Additional reading from www.astronomynotes.com

Perhaps the easiest measurement to make of a star is its apparent brightness. I am purposely being careful about my choice of words. When I say *apparent brightness*, I mean how bright the star appears to a detector here on Earth. The **luminosity **of a star, on the other hand, is the amount of light it emits from its surface. The difference between luminosity and apparent brightness depends on distance. Another way to look at these quantities is that the luminosity is an intrinsic property of the star, which means that everyone who has some means of measuring the luminosity of a star should find the same value. However, apparent brightness is *not* an intrinsic property of the star; it depends on your location. So, everyone will measure a different apparent brightness for the same star if they are all different distances away from that star.

For an analogy with which you are familiar, consider again the headlights of a car. When the car is far away, even if its high beams are on, the lights will not appear too bright. However, when the car passes you within 10 feet, its lights may appear blindingly bright. To think of this another way, given two light sources with the same luminosity, the closer light source will appear brighter. However, not all light bulbs are the same luminosity. If you put an automobile headlight 10 feet away and a flashlight 10 feet away, the flashlight will appear fainter because its luminosity is smaller.

Stars have a wide range of apparent brightness measured here on Earth. The variation in their brightness is caused by both variations in their luminosity and variations in their distance. An intrinsically faint, nearby star can appear to be just as bright to us on Earth as an intrinsically luminous, distant star. There is a mathematical relationship that relates these three quantities–apparent brightness, luminosity, and distance for all light sources, including stars.

Why do light sources appear fainter as a function of distance? The reason is that as light travels towards you, it is spreading out and covering a larger area. This idea is illustrated in this figure:

Again, think of the luminosity—the energy emitted per second by the star—as an intrinsic property of the star. As that energy gets emitted, you can picture it passing through spherical shells centered on the star. In the above image, the entire spherical shell isn't illustrated, just a small section.

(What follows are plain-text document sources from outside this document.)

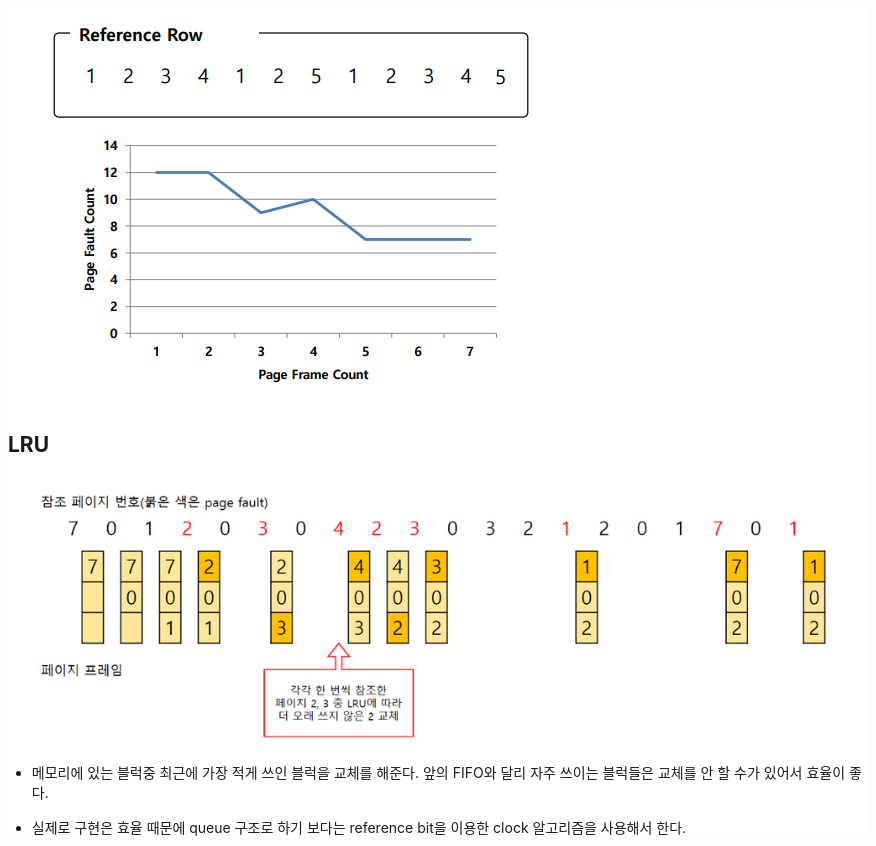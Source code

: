 ![10](./img_김현우/11.png)

## LRU

![11](./img_김현우/10.png)

* 메모리에 있는 블럭중 최근에 가장 적게 쓰인 블럭을 교체를 해준다. 앞의 FIFO와 달리 자주 쓰이는 블럭들은 교체를 안 할 수가 있어서 효율이 좋다.

* 실제로 구현은 효율 때문에 queue 구조로 하기 보다는 reference bit을 이용한 clock 알고리즘을 사용해서 한다.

Each shell should receive the same total amount of energy per second from the star, but since each successive sphere is larger, the light hitting an individual section of a more distant sphere will be diluted compared to the amount of light hitting an individual section of a nearby sphere. The amount of dilution is related to the surface area of the spheres, which is given by:

$A\text{}=\text{}4\text{}\pi \text{}{d}^{2}$ .

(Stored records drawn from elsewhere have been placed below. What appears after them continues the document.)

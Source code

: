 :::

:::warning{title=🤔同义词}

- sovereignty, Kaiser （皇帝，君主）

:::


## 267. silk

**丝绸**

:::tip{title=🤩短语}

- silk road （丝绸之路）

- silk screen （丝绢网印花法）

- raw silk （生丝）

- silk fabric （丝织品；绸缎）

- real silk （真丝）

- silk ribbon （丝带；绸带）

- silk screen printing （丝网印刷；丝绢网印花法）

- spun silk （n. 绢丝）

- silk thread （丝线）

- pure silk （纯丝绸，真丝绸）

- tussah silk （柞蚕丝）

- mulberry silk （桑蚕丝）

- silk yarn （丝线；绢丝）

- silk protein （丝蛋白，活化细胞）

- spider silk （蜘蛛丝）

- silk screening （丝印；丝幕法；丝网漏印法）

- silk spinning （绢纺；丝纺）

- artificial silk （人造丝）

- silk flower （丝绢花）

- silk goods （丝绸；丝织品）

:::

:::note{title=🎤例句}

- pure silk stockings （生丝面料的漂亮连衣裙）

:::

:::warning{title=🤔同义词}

How bright will the same light source appear to observers fixed to a spherical shell with a radius twice as large as the first shell? Since the radius of the first sphere is d, and the radius of the second sphere would be $2\text{}x\text{}d$ , then the surface area of the larger sphere is larger by a factor of $4\text{}=\text{}\left({2}^{2}\right)$. If you triple the radius, the surface area of the larger sphere increases by a factor of $9\text{}=\text{}\left({3}^{2}\right)$. Since the same total amount of light is illuminating each spherical shell, the light has to spread out to cover 4 times as much area for a shell twice as large in radius. The light has to spread out to cover 9 times as much area for a shell three times as large in radius. So, a light source will appear four times fainter if you are twice as far away from it as someone else, and it will appear nine times fainter if you are three times as far away from it as someone else.

Thus, the equation for the apparent brightness of a light source is given by the luminosity divided by the surface area of a sphere with radius equal to your distance from the light source, or

$F\text{}=\text{}L\text{}/\text{}4\text{}\pi \text{}{d}^{2}$ , where d is your distance from the light source.

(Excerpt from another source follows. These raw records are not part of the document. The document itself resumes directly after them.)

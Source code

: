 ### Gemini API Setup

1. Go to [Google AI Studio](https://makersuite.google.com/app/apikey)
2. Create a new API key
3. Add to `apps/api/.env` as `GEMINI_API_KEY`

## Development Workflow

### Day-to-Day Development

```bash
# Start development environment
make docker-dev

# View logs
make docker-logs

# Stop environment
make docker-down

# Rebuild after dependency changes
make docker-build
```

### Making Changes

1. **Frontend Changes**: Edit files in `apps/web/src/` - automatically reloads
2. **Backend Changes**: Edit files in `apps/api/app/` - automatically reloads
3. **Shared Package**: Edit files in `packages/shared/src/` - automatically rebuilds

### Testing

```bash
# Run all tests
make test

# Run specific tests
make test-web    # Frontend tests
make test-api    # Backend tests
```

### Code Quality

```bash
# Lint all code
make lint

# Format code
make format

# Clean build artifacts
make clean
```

The apparent brightness is often referred to more generally as the flux, and is abbreviated F (as I did above). In practical terms, flux is given in units of energy per unit time per unit area (e.g., Joules / second / square meter). Since luminosity is defined as the amount of energy emitted by the object, it is given in units of energy per unit time [e.g., $Joules\text{}/\text{}second\text{}\left(1\text{}Joule\text{}/\text{}second\text{}=\text{}1\text{}Watt\right)$ ]. The distance between the observer and the light source is d, and should be in distance units, such as meters. You are probably familiar with the luminosity of light bulbs given in Watts (e.g., a 100 W bulb), and so you could, for example, refer to the Sun as having a luminosity of $3.9\text{}x\text{}{10}^{26}W$ . Given that value for the luminosity of the Sun and adopting the distance from the Sun to the Earth of $1\text{}AU\text{}=\text{}1.5\text{}x\text{}{10}^{11}m$ , you can calculate the Flux received on Earth by the Sun, which is:

$F\text{}=\text{}3.9\text{}x\text{}{10}^{26}W\text{}/\text{}4\text{}\pi \text{}{\left(1.5\text{}x\text{}{10}^{11}m\right)}^{2}=\text{}1,379\text{}W\text{}per\text{}square\text{}meter$

This value is usually referred to as the **solar constant**. However, as you might guess, since the Earth/Sun distance varies and the Sun's luminosity varies during the solar cycle, there is a few percent dispersion around the mean value of the solar "constant" over time.